Probably around zero percent. Occasionally there’s a little portion of a story that uses a setting that’s familiar to me, but I don’t think I’ve ever based a character off someone I know or anything like that. Most of my stories come out of some strange scenario that I’ve thought up which I want to explore. Usually these things haven’t ever happened to anyone in real life, but possibly could.
 
Which side of history would you like to be on?
 
I’d like to be on the right side of history, but I often like to put my characters on the wrong side.
 
The one side of indie publishing no one talks about is the promotion aspect. It’s one of those things that I wish would be talked about (and taught) in creative writing programs. What advice would you have for any first-time authors about promoting their work?
 
I don’t really have any magic, but I know that it will definitely help their book if these first time authors have already made some good friends in their local literary scene by being a champion of other people’s work and showing up to lit events.
 
Also, if you have a couple extra bucks and some extra copies of your book to send out to potential reviewers I always put a scratch off lottery ticket inside the book and then follow up with an email saying something like “if you haven’t recycled my book yet you’ll find a scratch off lottery ticket inside that could win you FIVE MILLION DOLLARS”.  I have a pretty decent response rate whenever I do this.     

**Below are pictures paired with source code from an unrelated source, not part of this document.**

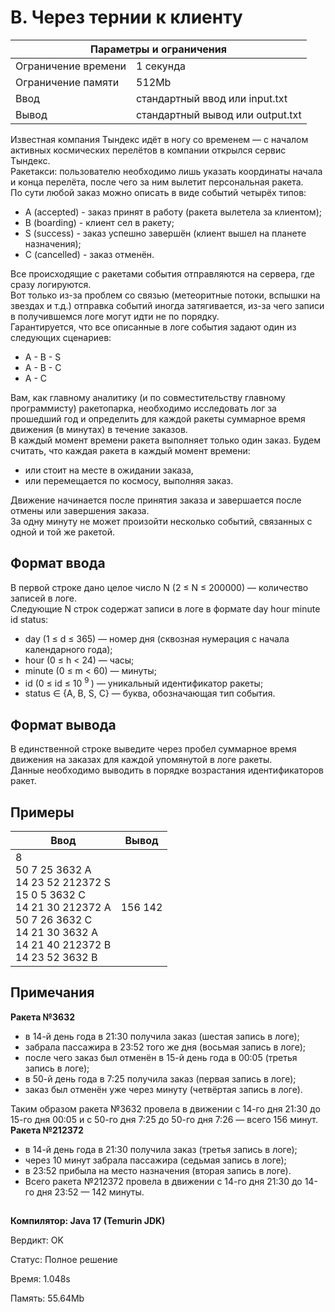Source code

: <!DOCTYPE html>
  <head>
      <h1> B. Через тернии к клиенту </h1>
  </head>
  <body>
		<table>
    	<thead>
				<tr>
					<th colspan="2"> Параметры и ограничения </th>
				</tr>
    	</thead>
    	<tbody>
				<tr>
					<td> Ограничение времени </td>
					<td> 1 секунда </td>
        </tr>
				<tr>
					<td> Ограничение памяти </td>
					<td> 512Mb </td>
        </tr>
				<tr>
					<td> Ввод </td>
					<td> стандартный ввод или input.txt </td>
        </tr>
				<tr>
					<td> Вывод </td>
					<td> стандартный вывод или output.txt </td>
        </tr>
    	</tbody>
		</table>
  	<p> 
			Известная компания Тындекс идёт в ногу со временем — с началом активных космических перелётов в компании открылся сервис Тындекс. <br>
  		Ракетакси: пользователю необходимо лишь указать координаты начала и конца перелёта, после чего за ним вылетит персональная ракета. <br>
  		По сути любой заказ можно описать в виде событий четырёх типов: <br>
  		<ul>
    		<li> A (accepted) - заказ принят в работу (ракета вылетела за клиентом); </li>
    		<li> B (boarding) - клиент сел в ракету; </li>
    		<li> S (success) - заказ успешно завершён (клиент вышел на планете назначения); </li>
    		<li> C (cancelled) - заказ отменён. </li>
  		</ul> 
  		Все происходящие с ракетами события отправляются на сервера, где сразу логируются. <br>
  		Вот только из-за проблем со связью (метеоритные потоки, вспышки на звездах и т.д.) отправка событий иногда затягивается, из-за чего записи в получившемся логе могут идти не по порядку. <br>
  		Гарантируется, что все описанные в логе события задают один из следующих сценариев: <br>
  		<ul>
    		<li> A - B - S </li>
    		<li> A - B - C </li>
    		<li> A - C </li>
  		</ul>
  		Вам, как главному аналитику (и по совместительству главному программисту) ракетопарка, необходимо исследовать лог за прошедший год и определить для каждой ракеты суммарное время движения (в минутах) в течение заказов. <br>
  		В каждый момент времени ракета выполняет только один заказ. Будем считать, что каждая ракета в каждый момент времени: <br>
  		<ul>
		    <li> или стоит на месте в ожидании заказа, </li>
		    <li> или перемещается по космосу, выполняя заказ. </li>
		  </ul>
  		Движение начинается после принятия заказа и завершается после отмены или завершения заказа. <br> 
  		За одну минуту не может произойти несколько событий, связанных с одной и той же ракетой. <br>
		</p>
 		<h2> Формат ввода </h2>
 		<p> 
			В первой строке дано целое число N (2 ≤ N ≤ 200000)  — количество записей в логе. <br>
  		Следующие N строк содержат записи в логе в формате day hour minute id status: <br>
  		<ul>
    		<li> day (1 ≤ d ≤ 365) — номер дня (сквозная нумерация с начала календарного года); </li>
    		<li> hour (0 ≤ h < 24) — часы; </li>
    		<li> minute (0 ≤ m < 60) — минуты; </li>
    		<li> id (0 ≤ id ≤ 10 <sup> 9 </sup>) — уникальный идентификатор ракеты; </li>
    		<li> status ∈ {A, B, S, C} — буква, обозначающая тип события. </li>
  		</ul>
  	</p>
  	<h2> Формат вывода </h2>
		<p> 
			В единственной строке выведите через пробел суммарное время движения на заказах для каждой упомянутой в логе ракеты. <br>
    	Данные необходимо выводить в порядке возрастания идентификаторов ракет.
		</p>
		<h2> Примеры </h2>
		<table>
   		<thead>
				<tr>
					<th> Ввод </th> <th> Вывод </th>
				</tr>
   		</thead>
   		<tbody>
				<tr>
					<td> 8 <br>
          	   50 7 25 3632 A <br>
            	 14 23 52 212372 S <br>
             	 15 0 5 3632 C <br>
          	   14 21 30 212372 A <br>
          	   50 7 26 3632 C <br>
          	   14 21 30 3632 A <br>
          	   14 21 40 212372 B <br>
          	   14 23 52 3632 B </td>
					<td> 156 142 </td>
      	</tr>
    	</tbody>
		</table>
  	<h2> Примечания </h2>
  	<p>
			<b> Ракета №3632 </b>
  		<ul>
    		<li> в 14-й день года в 21:30 получила заказ (шестая запись в логе); </li>
      	<li> забрала пассажира в 23:52 того же дня (восьмая запись в логе); </li>
      	<li> после чего заказ был отменён в 15-й день года в 00:05 (третья запись в логе); </li>
      	<li> в 50-й день года в 7:25 получила заказ (первая запись в логе); </li>
      	<li> заказ был отменён уже через минуту (четвёртая запись в логе). </li>
    	</ul>
   		Таким образом ракета №3632 провела в движении с 14-го дня 21:30 до 15-го дня 00:05 и с 50-го дня 7:25 до 50-го дня 7:26 — всего 156 минут. <br>
    	<b> Ракета №212372 </b>
    	<ul>
      	<li> в 14-й день года в 21:30 получила заказ (третья запись в логе); </li>
      	<li> через 10 минут забрала пассажира (седьмая запись в логе); </li>
      	<li> в 23:52 прибыла на место назначения (вторая запись в логе). </li>
      	<li> Всего ракета №212372 провела в движении с 14-го дня 21:30 до 14-го дня 23:52 — 142 минуты. </li>
    	</ul>
  	</p>
		<h2> </h2>
		<p><b> 
			Компилятор: Java 17 (Temurin JDK) </b></p>
			Вердикт: OK </b></p>
			Статус: Полное решение </b></p>
			Время: 1.048s </b></p>
			Память: 55.64Mb
		</b></p>
	</body>
</html>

From my experience with flash fiction, I discovered that my background as a poet, particularly in writing poems to compete with in poetry slams, helped me make that transition from poetry to flash fiction. What’s your experience, if any, in writing poetry? Bonus points if you are willing to share a poem that you’ve actually written.
 
Sadly I will get no bonus points here as I haven’t ever written any poetry. I can certainly see how someone could shift from poetry to flash – there definitely seems to be a close relation to the concise language and restrictive nature of poetry – I just don’t know if it would work the other way, from flash to poetry. At least it doesn’t seem like it could work for me.
 
What are you currently working on?
 
I am at work on another collection of stories and also a novel. The novel has a lot of drug smuggling and javelins and a pair of scary bald eagles that like to drop stolen hams on people and cars.
 
What’s Minneapolis’s literary scene like?
It’s kind of a perfect and wonderful storm – we’re rich in writing talent, bookstores, small presses (Coffee House, Milkweed, Graywolf), literary journals, (Paper Darts, Revolver, The Riveter, etc.) and literary orgs (i.e. The Loft Literary Center) and there are a shitload of readers that live here.